「それはつまり、椎音紘は吉乃信也が冒険者ギルドに居ることだけではなく、ここで僕達と決着をつけようとしていることも織(し)っていたのか」
「ああ、徹の言葉が真実だとするのならな」
有は考え込む素振りをしてから、改めて信也を見据えた。
リノアをーーそして、現実世界をもとに戻すためには美羅の存在を消滅させるしかない。
「残念。先に説明されてしまったか」
「……おまえ、俺がその事を知っていることを見抜いた上で、わざとそう返しただろう」
信也の戯れ言に、徹は不満そうに表情を歪める。
「久遠リノアのことではないが、調べ物をしていたというのは事実だ。『アルティメット・ハーヴェスト』の管轄内のことは、王都『アルティス』まで足を運ばなくては分からないからな」
「とにかく、愛梨も紘も、そして望も、おまえ達に渡すつもりなんてないからな!」
信也の言葉を打ち消すように、徹はきっぱりとそう言い放った。
「そもそも、おまえが美羅から授かった『明晰夢』の力って何なんだよ!」
「もちろん、それは秘密ということで」
「……っ」
信也の即座の切り返しに、有達は胡散臭そうに睨みつける。
信也は、有達に一瞥くれて言い直した。
「……というのは君達の求める答えにはならないかな。美羅から授かった『明晰夢』の力は使いどころが難しくていささか困っている」
インターフェースで表示した時刻と王都『アルティス』のマップを照らし合わせ、信也は冷静に明晰夢の力を精査する。
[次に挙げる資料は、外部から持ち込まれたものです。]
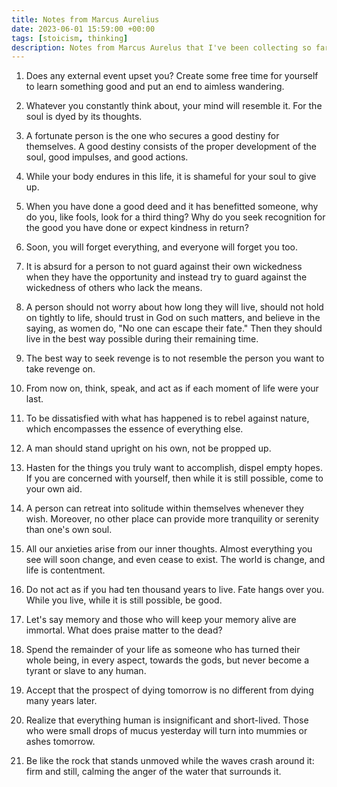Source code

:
 ```yaml
---
title: Notes from Marcus Aurelius
date: 2023-06-01 15:59:00 +00:00
tags: [stoicism, thinking]
description: Notes from Marcus Aurelus that I've been collecting so far.
---
```


1. Does any external event upset you? Create some free time for yourself to learn something good and put an end to aimless wandering.

2. Whatever you constantly think about, your mind will resemble it. For the soul is dyed by its thoughts.

3. A fortunate person is the one who secures a good destiny for themselves. A good destiny consists of the proper development of the soul, good impulses, and good actions.

4. While your body endures in this life, it is shameful for your soul to give up.

5. When you have done a good deed and it has benefitted someone, why do you, like fools, look for a third thing? Why do you seek recognition for the good you have done or expect kindness in return?

6. Soon, you will forget everything, and everyone will forget you too.

7. It is absurd for a person to not guard against their own wickedness when they have the opportunity and instead try to guard against the wickedness of others who lack the means.

8. A person should not worry about how long they will live, should not hold on tightly to life, should trust in God on such matters, and believe in the saying, as women do, "No one can escape their fate." Then they should live in the best way possible during their remaining time.

9. The best way to seek revenge is to not resemble the person you want to take revenge on.

10. From now on, think, speak, and act as if each moment of life were your last.

11. To be dissatisfied with what has happened is to rebel against nature, which encompasses the essence of everything else.

12. A man should stand upright on his own, not be propped up.

13. Hasten for the things you truly want to accomplish, dispel empty hopes. If you are concerned with yourself, then while it is still possible, come to your own aid.

14. A person can retreat into solitude within themselves whenever they wish. Moreover, no other place can provide more tranquility or serenity than one's own soul.

15. All our anxieties arise from our inner thoughts. Almost everything you see will soon change, and even cease to exist. The world is change, and life is contentment.

16. Do not act as if you had ten thousand years to live. Fate hangs over you. While you live, while it is still possible, be good.

17. Let's say memory and those who will keep your memory alive are immortal. What does praise matter to the dead?

18. Spend the remainder of your life as someone who has turned their whole being, in every aspect, towards the gods, but never become a tyrant or slave to any human.

19. Accept that the prospect of dying tomorrow is no different from dying many years later.

20. Realize that everything human is insignificant and short-lived. Those who were small drops of mucus yesterday will turn into mummies or ashes tomorrow.

21. Be like the rock that stands unmoved while the waves crash around it: firm and still, calming the anger of the water that surrounds it.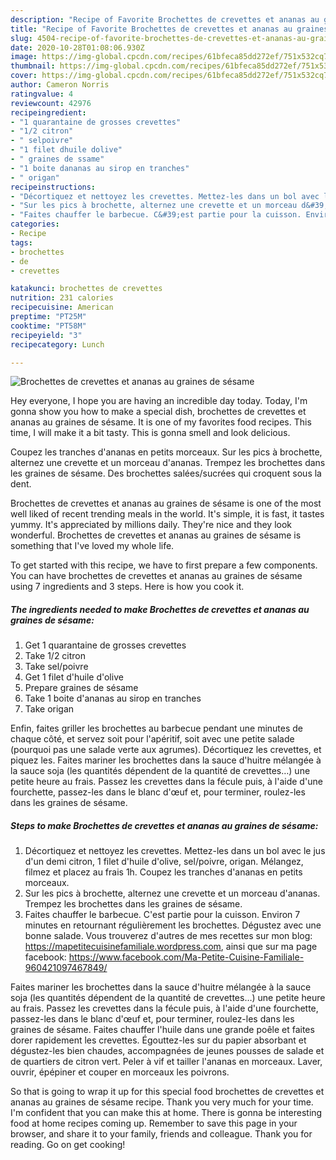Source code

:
 ```yaml
---
description: "Recipe of Favorite Brochettes de crevettes et ananas au graines de sésame"
title: "Recipe of Favorite Brochettes de crevettes et ananas au graines de sésame"
slug: 4504-recipe-of-favorite-brochettes-de-crevettes-et-ananas-au-graines-de-sesame
date: 2020-10-28T01:08:06.930Z
image: https://img-global.cpcdn.com/recipes/61bfeca85dd272ef/751x532cq70/brochettes-de-crevettes-et-ananas-au-graines-de-sesame-photo-principale-de-la-recette.jpg
thumbnail: https://img-global.cpcdn.com/recipes/61bfeca85dd272ef/751x532cq70/brochettes-de-crevettes-et-ananas-au-graines-de-sesame-photo-principale-de-la-recette.jpg
cover: https://img-global.cpcdn.com/recipes/61bfeca85dd272ef/751x532cq70/brochettes-de-crevettes-et-ananas-au-graines-de-sesame-photo-principale-de-la-recette.jpg
author: Cameron Norris
ratingvalue: 4
reviewcount: 42976
recipeingredient:
- "1 quarantaine de grosses crevettes"
- "1/2 citron"
- " selpoivre"
- "1 filet dhuile dolive"
- " graines de ssame"
- "1 boite dananas au sirop en tranches"
- " origan"
recipeinstructions:
- "Décortiquez et nettoyez les crevettes. Mettez-les dans un bol avec le jus d&#39;un demi citron, 1 filet d&#39;huile d&#39;olive, sel/poivre, origan. Mélangez, filmez et placez au frais 1h. Coupez les tranches d&#39;ananas en petits morceaux."
- "Sur les pics à brochette, alternez une crevette et un morceau d&#39;ananas. Trempez les brochettes dans les graines de sésame."
- "Faites chauffer le barbecue. C&#39;est partie pour la cuisson. Environ 7 minutes en retournant régulièrement les brochettes. Dégustez avec une bonne salade. Vous trouverez d&#39;autres de mes recettes sur mon blog: https://mapetitecuisinefamiliale.wordpress.com, ainsi que sur ma page facebook: https://www.facebook.com/Ma-Petite-Cuisine-Familiale-960421097467849/"
categories:
- Recipe
tags:
- brochettes
- de
- crevettes

katakunci: brochettes de crevettes 
nutrition: 231 calories
recipecuisine: American
preptime: "PT25M"
cooktime: "PT58M"
recipeyield: "3"
recipecategory: Lunch

---
```



![Brochettes de crevettes et ananas au graines de sésame](https://img-global.cpcdn.com/recipes/61bfeca85dd272ef/751x532cq70/brochettes-de-crevettes-et-ananas-au-graines-de-sesame-photo-principale-de-la-recette.jpg)

Hey everyone, I hope you are having an incredible day today. Today, I'm gonna show you how to make a special dish, brochettes de crevettes et ananas au graines de sésame. It is one of my favorites food recipes. This time, I will make it a bit tasty. This is gonna smell and look delicious.

Coupez les tranches d&#39;ananas en petits morceaux. Sur les pics à brochette, alternez une crevette et un morceau d&#39;ananas. Trempez les brochettes dans les graines de sésame. Des brochettes salées/sucrées qui croquent sous la dent.

Brochettes de crevettes et ananas au graines de sésame is one of the most well liked of recent trending meals in the world. It's simple, it is fast, it tastes yummy. It's appreciated by millions daily. They're nice and they look wonderful. Brochettes de crevettes et ananas au graines de sésame is something that I've loved my whole life.


To get started with this recipe, we have to first prepare a few components. You can have brochettes de crevettes et ananas au graines de sésame using 7 ingredients and 3 steps. Here is how you cook it.

<!--inarticleads1-->

##### The ingredients needed to make Brochettes de crevettes et ananas au graines de sésame:

1. Get 1 quarantaine de grosses crevettes
1. Take 1/2 citron
1. Take  sel/poivre
1. Get 1 filet d&#39;huile d&#39;olive
1. Prepare  graines de sésame
1. Take 1 boite d&#39;ananas au sirop en tranches
1. Take  origan


Enfin, faites griller les brochettes au barbecue pendant une minutes de chaque côté, et servez soit pour l&#39;apéritif, soit avec une petite salade (pourquoi pas une salade verte aux agrumes). Décortiquez les crevettes, et piquez les. Faites mariner les brochettes dans la sauce d&#39;huitre mélangée à la sauce soja (les quantités dépendent de la quantité de crevettes…) une petite heure au frais. Passez les crevettes dans la fécule puis, à l&#39;aide d&#39;une fourchette, passez-les dans le blanc d&#39;œuf et, pour terminer, roulez-les dans les graines de sésame. 

<!--inarticleads2-->

##### Steps to make Brochettes de crevettes et ananas au graines de sésame:

1. Décortiquez et nettoyez les crevettes. Mettez-les dans un bol avec le jus d&#39;un demi citron, 1 filet d&#39;huile d&#39;olive, sel/poivre, origan. Mélangez, filmez et placez au frais 1h. Coupez les tranches d&#39;ananas en petits morceaux.
1. Sur les pics à brochette, alternez une crevette et un morceau d&#39;ananas. Trempez les brochettes dans les graines de sésame.
1. Faites chauffer le barbecue. C&#39;est partie pour la cuisson. Environ 7 minutes en retournant régulièrement les brochettes. Dégustez avec une bonne salade. Vous trouverez d&#39;autres de mes recettes sur mon blog: https://mapetitecuisinefamiliale.wordpress.com, ainsi que sur ma page facebook: https://www.facebook.com/Ma-Petite-Cuisine-Familiale-960421097467849/


Faites mariner les brochettes dans la sauce d&#39;huitre mélangée à la sauce soja (les quantités dépendent de la quantité de crevettes…) une petite heure au frais. Passez les crevettes dans la fécule puis, à l&#39;aide d&#39;une fourchette, passez-les dans le blanc d&#39;œuf et, pour terminer, roulez-les dans les graines de sésame. Faites chauffer l&#39;huile dans une grande poêle et faites dorer rapidement les crevettes. Égouttez-les sur du papier absorbant et dégustez-les bien chaudes, accompagnées de jeunes pousses de salade et de quartiers de citron vert. Peler à vif et tailler l&#39;ananas en morceaux. Laver, ouvrir, épépiner et couper en morceaux les poivrons. 

So that is going to wrap it up for this special food brochettes de crevettes et ananas au graines de sésame recipe. Thank you very much for your time. I'm confident that you can make this at home. There is gonna be interesting food at home recipes coming up. Remember to save this page in your browser, and share it to your family, friends and colleague. Thank you for reading. Go on get cooking!
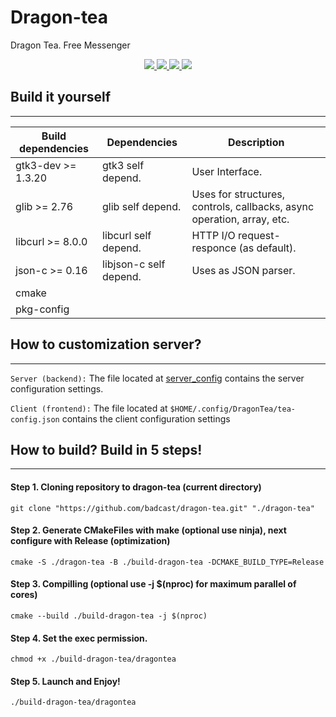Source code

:# Dragon-tea
Dragon Tea. Free Messenger

<p align="center">
    <a href="https://github.com/badcast/dragon-tea/tags">
        <img src="https://img.shields.io/badge/GUI-GTK3-52a381">
    </a>
    <a href="https://github.com/badcast/dragon-tea/tags">
        <img src="https://img.shields.io/badge/STD-glib2-941F6E">
    </a>
    <a href="https://github.com/badcast/dragon-tea/tags">
        <img src="https://img.shields.io/badge/NET-libcurl-blue">
    </a>
    <a href="https://github.com/badcast/dragon-tea/tags">
        <img src="https://img.shields.io/badge/JSON-libjson--c-941F6E">
    </a>
</p>

## Build it yourself
-----

| Build dependencies    | Dependencies           | Description                                                                                  |
|-----------------------|------------------------|----------------------------------------------------------------------------------------------|
| gtk3-dev >= 1.3.20    | gtk3 self depend.      | User Interface.                                                                              |
| glib >= 2.76          | glib self depend.      | Uses for structures, controls, callbacks, async operation, array, etc.                       |
| libcurl >= 8.0.0      | libcurl self depend.   | HTTP I/O request-responce (as default).                                                      |
| json-c >= 0.16        | libjson-c self depend. | Uses as JSON parser.                                                                         |
| cmake                 |                        |                                                                                              |
| pkg-config            |                        |                                                                                              |


## How to customization server?
-----

```Server (backend):``` The file located at [server_config](./server-php/server_config.php) contains the server configuration settings.

```Client (frontend):``` The file located at ```$HOME/.config/DragonTea/tea-config.json``` contains the client configuration settings


## How to build? Build in 5 steps!
-----

#### Step 1. Cloning repository to dragon-tea (current directory)

    git clone "https://github.com/badcast/dragon-tea.git" "./dragon-tea"


#### Step 2. Generate CMakeFiles with make (optional use ninja), next configure with Release (optimization)

    cmake -S ./dragon-tea -B ./build-dragon-tea -DCMAKE_BUILD_TYPE=Release


#### Step 3. Compilling (optional use -j $(nproc) for maximum parallel of cores)

    cmake --build ./build-dragon-tea -j $(nproc)


#### Step 4. Set the exec permission. 

    chmod +x ./build-dragon-tea/dragontea


#### Step 5. Launch and Enjoy! 

    ./build-dragon-tea/dragontea
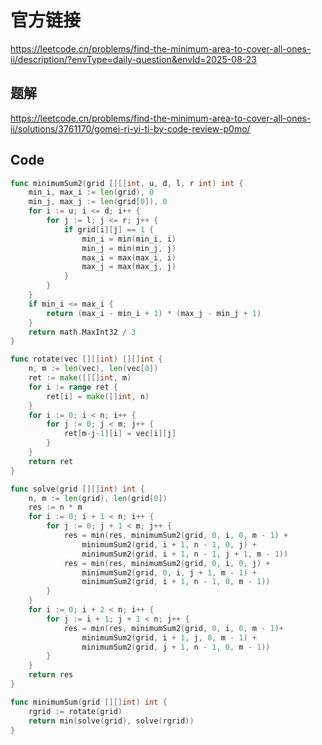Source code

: # 官方链接
https://leetcode.cn/problems/find-the-minimum-area-to-cover-all-ones-ii/description/?envType=daily-question&envId=2025-08-23

## 题解
https://leetcode.cn/problems/find-the-minimum-area-to-cover-all-ones-ii/solutions/3761170/gomei-ri-yi-ti-by-code-review-p0mo/

## Code
```go
func minimumSum2(grid [][]int, u, d, l, r int) int {
	min_i, max_i := len(grid), 0
	min_j, max_j := len(grid[0]), 0
	for i := u; i <= d; i++ {
		for j := l; j <= r; j++ {
			if grid[i][j] == 1 {
				min_i = min(min_i, i)
				min_j = min(min_j, j)
				max_i = max(max_i, i)
				max_j = max(max_j, j)
			}
		}
	}
	if min_i <= max_i {
		return (max_i - min_i + 1) * (max_j - min_j + 1)
	}
	return math.MaxInt32 / 3
}

func rotate(vec [][]int) [][]int {
	n, m := len(vec), len(vec[0])
	ret := make([][]int, m)
	for i := range ret {
		ret[i] = make([]int, n)
	}
	for i := 0; i < n; i++ {
		for j := 0; j < m; j++ {
			ret[m-j-1][i] = vec[i][j]
		}
	}
	return ret
}

func solve(grid [][]int) int {
	n, m := len(grid), len(grid[0])
	res := n * m
	for i := 0; i + 1 < n; i++ {
		for j := 0; j + 1 < m; j++ {
			res = min(res, minimumSum2(grid, 0, i, 0, m - 1) +
				minimumSum2(grid, i + 1, n - 1, 0, j) +
				minimumSum2(grid, i + 1, n - 1, j + 1, m - 1))
			res = min(res, minimumSum2(grid, 0, i, 0, j) +
				minimumSum2(grid, 0, i, j + 1, m - 1) +
				minimumSum2(grid, i + 1, n - 1, 0, m - 1))
		}
	}
	for i := 0; i + 2 < n; i++ {
		for j := i + 1; j + 1 < n; j++ {
			res = min(res, minimumSum2(grid, 0, i, 0, m - 1)+
				minimumSum2(grid, i + 1, j, 0, m - 1) +
				minimumSum2(grid, j + 1, n - 1, 0, m - 1))
		}
	}
	return res
}

func minimumSum(grid [][]int) int {
	rgrid := rotate(grid)
	return min(solve(grid), solve(rgrid))
}
```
信也は当初の予定どおり、美羅から授かった『明晰夢』の力を行使して、望と愛梨を捕らえる腹積もりだ。
「『明晰夢』の力を行使すれば、『アルティメット・ハーヴェスト』の姫君を手に入れることができると言えば伝わるかな」
「やっぱり、愛梨に特殊スキルを使わせるつもりなんだな!」
「そう取ってもらっても構わないよ」
剣呑な眼差しを向けてきた徹を一瞥すると、信也は予測していたように作業じみたため息を吐いた。
だが、信也は望とリノアに視線を向けると一転して柔和な笑みを浮かべる。
「蜜風望くん、椎音愛梨さん。美羅様が君達に会いたがっている。一緒に来てもらえるかな?」
「望くんと愛梨ちゃんは渡さないよ! 望くんと愛梨ちゃんは、私達の大切な仲間だもの!」
信也の誘いに、花音は眦(まなじり)を吊り上げて強く強く否定する。
「ああ。望と愛梨は、俺達の大切な友人で仲間だ。他のギルドに渡すわけにはいかない」
「愛梨を守ることが僕の役目だ」
強い言葉で遮った花音の言葉を追随するように、有と奏良は毅然と言い切った。
「マスターと愛梨様を、あなた方に渡すわけにはいきません!」
「そんなことさせるかよ!」
プラネットと徹も、信也の申し出を拒む。
「残念だ。だが、君達が如何に阻止しようとしても、美羅様の真なる力の発動は必ず行われる」
有達の答えを聞いて、信也は失望した表情を作った。
「君達が拒んだとしてもだ」
苛烈な赫。麗しい美羅から授かりし浄化の色ーー『明晰夢』の力を励起していく。
覚悟の焱(えん)は優しく罪を吞み込んでいくことになるだろう。
罪炎が世界を焼くように。
望達が怯える事のないように。
長く苦しむことのないようにーー魔力を奔らせる。
しかし、信也が告げた確固たる信念ーーそれに水を入れる者がいた。